The policy is reviewed at the same cadence as the PHASE document and
any changes to the policy itself are tracked in the version-history
table at the start of the document.

## Annex I — Interoperability Profiles

This annex describes how implementations declare interoperability profiles
for PHASE-2-API-INTERFACE. The profile mechanism is non-normative and exists so that
deployments of varying scope (single tenant, regional cluster, federated
network) can advertise the subset of normative requirements they satisfy
without misrepresenting partial conformance as full conformance.

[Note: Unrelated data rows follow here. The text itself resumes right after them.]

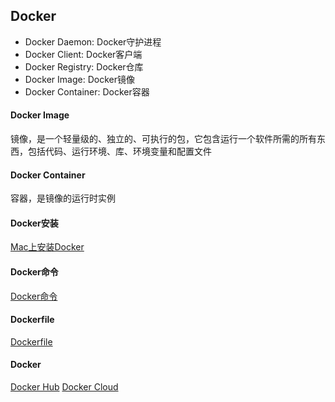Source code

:## Docker

* Docker Daemon: Docker守护进程
* Docker Client: Docker客户端
* Docker Registry: Docker仓库
* Docker Image: Docker镜像
* Docker Container: Docker容器

#### Docker Image

镜像，是一个轻量级的、独立的、可执行的包，它包含运行一个软件所需的所有东西，包括代码、运行环境、库、环境变量和配置文件

#### Docker Container

容器，是镜像的运行时实例

#### Docker安装

[Mac上安装Docker](docker-setup-mac.md)

#### Docker命令

[Docker命令](docker-command.md)

#### Dockerfile

[Dockerfile](dockerfile.md)

#### Docker

[Docker Hub](https://hub.docker.com/)
[Docker Cloud](https://cloud.docker.com/)
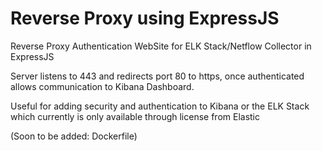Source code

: # Reverse Proxy using ExpressJS
Reverse Proxy Authentication WebSite for ELK Stack/Netflow Collector in ExpressJS

Server listens to 443 and redirects port 80 to https, once authenticated allows communication to Kibana Dashboard.

Useful for adding security and authentication to Kibana or the ELK Stack which currently is only available through license from Elastic


(Soon to be added: Dockerfile)
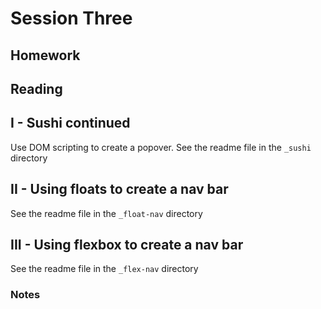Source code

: # Session Three

## Homework

<!-- 1. Midterm time! Files are located [here](http://daniel.deverell.com/css-files/_midterm-files.zip). http://daniel.deverell.com/css-files/_midterm-files.zip. You need select one layout from the samples, write HTML for the content (.txt files are provided for convenience), and create CSS to match the layout. Be sure to use `white-space: pre;` for the poetry where appropriate. -->

## Reading

## I - Sushi continued

Use DOM scripting to create a popover. See the readme file in the `_sushi` directory

## II - Using floats to create a nav bar

See the readme file in the `_float-nav` directory

## III - Using flexbox to create a nav bar

See the readme file in the `_flex-nav` directory

### Notes
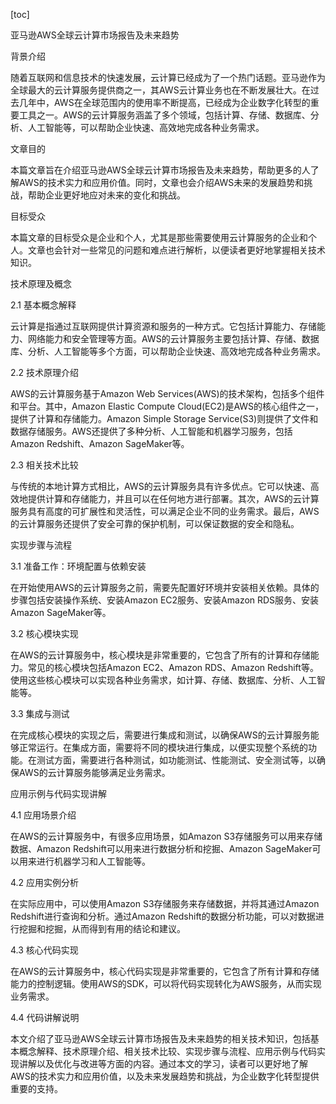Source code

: 
[toc]                    
                
                
亚马逊AWS全球云计算市场报告及未来趋势

背景介绍

随着互联网和信息技术的快速发展，云计算已经成为了一个热门话题。亚马逊作为全球最大的云计算服务提供商之一，其AWS云计算业务也在不断发展壮大。在过去几年中，AWS在全球范围内的使用率不断提高，已经成为企业数字化转型的重要工具之一。AWS的云计算服务涵盖了多个领域，包括计算、存储、数据库、分析、人工智能等，可以帮助企业快速、高效地完成各种业务需求。

文章目的

本篇文章旨在介绍亚马逊AWS全球云计算市场报告及未来趋势，帮助更多的人了解AWS的技术实力和应用价值。同时，文章也会介绍AWS未来的发展趋势和挑战，帮助企业更好地应对未来的变化和挑战。

目标受众

本篇文章的目标受众是企业和个人，尤其是那些需要使用云计算服务的企业和个人。文章也会针对一些常见的问题和难点进行解析，以便读者更好地掌握相关技术知识。

技术原理及概念

2.1 基本概念解释

云计算是指通过互联网提供计算资源和服务的一种方式。它包括计算能力、存储能力、网络能力和安全管理等方面。AWS的云计算服务主要包括计算、存储、数据库、分析、人工智能等多个方面，可以帮助企业快速、高效地完成各种业务需求。

2.2 技术原理介绍

AWS的云计算服务基于Amazon Web Services(AWS)的技术架构，包括多个组件和平台。其中，Amazon Elastic Compute Cloud(EC2)是AWS的核心组件之一，提供了计算和存储能力。Amazon Simple Storage Service(S3)则提供了文件和数据存储服务。AWS还提供了多种分析、人工智能和机器学习服务，包括Amazon Redshift、Amazon SageMaker等。

2.3 相关技术比较

与传统的本地计算方式相比，AWS的云计算服务具有许多优点。它可以快速、高效地提供计算和存储能力，并且可以在任何地方进行部署。其次，AWS的云计算服务具有高度的可扩展性和灵活性，可以满足企业不同的业务需求。最后，AWS的云计算服务还提供了安全可靠的保护机制，可以保证数据的安全和隐私。

实现步骤与流程

3.1 准备工作：环境配置与依赖安装

在开始使用AWS的云计算服务之前，需要先配置好环境并安装相关依赖。具体的步骤包括安装操作系统、安装Amazon EC2服务、安装Amazon RDS服务、安装Amazon SageMaker等。

3.2 核心模块实现

在AWS的云计算服务中，核心模块是非常重要的，它包含了所有的计算和存储能力。常见的核心模块包括Amazon EC2、Amazon RDS、Amazon Redshift等。使用这些核心模块可以实现各种业务需求，如计算、存储、数据库、分析、人工智能等。

3.3 集成与测试

在完成核心模块的实现之后，需要进行集成和测试，以确保AWS的云计算服务能够正常运行。在集成方面，需要将不同的模块进行集成，以便实现整个系统的功能。在测试方面，需要进行各种测试，如功能测试、性能测试、安全测试等，以确保AWS的云计算服务能够满足业务需求。

应用示例与代码实现讲解

4.1 应用场景介绍

在AWS的云计算服务中，有很多应用场景，如Amazon S3存储服务可以用来存储数据、Amazon Redshift可以用来进行数据分析和挖掘、Amazon SageMaker可以用来进行机器学习和人工智能等。

4.2 应用实例分析

在实际应用中，可以使用Amazon S3存储服务来存储数据，并将其通过Amazon Redshift进行查询和分析。通过Amazon Redshift的数据分析功能，可以对数据进行挖掘和挖掘，从而得到有用的结论和建议。

4.3 核心代码实现

在AWS的云计算服务中，核心代码实现是非常重要的，它包含了所有计算和存储能力的控制逻辑。使用AWS的SDK，可以将代码实现转化为AWS服务，从而实现业务需求。

4.4 代码讲解说明

本文介绍了亚马逊AWS全球云计算市场报告及未来趋势的相关技术知识，包括基本概念解释、技术原理介绍、相关技术比较、实现步骤与流程、应用示例与代码实现讲解以及优化与改进等方面的内容。通过本文的学习，读者可以更好地了解AWS的技术实力和应用价值，以及未来发展趋势和挑战，为企业数字化转型提供重要的支持。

- **Profile manifest** — every implementation publishes a profile manifest
  in JSON. The manifest enumerates the normative requirement IDs from this
  PHASE that are satisfied (`status: "supported"`), partially satisfied
  (`status: "partial"`, with a reason field), or excluded
  (`status: "excluded"`, with a justification). The manifest is signed
  using the same Sigstore key used for the SBOM in Annex G.
- **Federation profile** — federated deployments publish an aggregated
  manifest summarizing the union and intersection of member-implementation
  profiles. The aggregated manifest is consumed by directory services so
  that callers can route a request to the least common denominator profile
  required for an interaction.
- **Backwards-profile compatibility** — when a deployment migrates from one
  profile to a wider profile, the prior profile manifest remains valid and
  signed for the deprecation window defined in Annex H. This preserves
  audit traceability for auditors evaluating long-term interoperability.
- **Profile registry** — the WIA Standards working group maintains a
  public registry of named profiles. Common deployment shapes (e.g.,
  "Edge-only", "Federated-with-replay") are added to the registry by
  consensus. Registry entries are immutable; new shapes are added under
  new names rather than amending existing entries.
- **Profile versioning** — profile names are versioned with the same
  Semantic Versioning rules described in Annex H. A deployment that
  advertises `WIA-P2-API-INTERFACE-Edge-only/2` is asserting conformance with
  the second major version of the named profile, not the second deployment
  of an unversioned profile.

The profile mechanism is intentionally lightweight; it is meant to make
real deployment shapes visible without forcing every deployment to
satisfy every normative requirement.

## Annex J — Reference Implementation Topology

The reference implementation topology described in this annex is
non-normative; it documents the deployment shape that the WIA
Standards working group used to validate the test vectors in Annex G
and is intended as a starting point, not a recommendation against
alternative topologies.

- **Single-tenant edge** — one runtime per organization, no shared
  state. Used for early-pilot deployments where conformance evidence
  is published manually. Sufficient for PHASE-2-API-INTERFACE validation when the
  organization signs the manifest itself.
- **Multi-tenant gateway** — one shared runtime serves multiple
  tenants via header-based isolation. Typically backed by a
  rate-limited gateway (Envoy or NGINX) and a shared OAuth 2.1
  identity provider. The manifest is per-tenant; the runtime
  publishes a federation manifest that aggregates tenant manifests.
- **Federated mesh** — multiple runtimes peer to one another and
  publish their manifests to a directory service. Each peer signs
  its own manifest; the directory service signs the aggregated
  index. This is the topology used by cross-organization deployments
  that need to compose conformance.
- **Air-gapped batch** — no network connection between the runtime
  and the directory service. The runtime emits a signed evidence
  package on each batch and the operator transports the package via
  out-of-band channels. This is the topology used by regulators that
  prohibit live connectivity from sensitive environments.

Implementations declare their topology in the manifest (see Annex I).
A topology change MUST be reflected in a new manifest signature; the
prior topology's manifest remains valid for the deprecation window
described in Annex H to preserve audit traceability.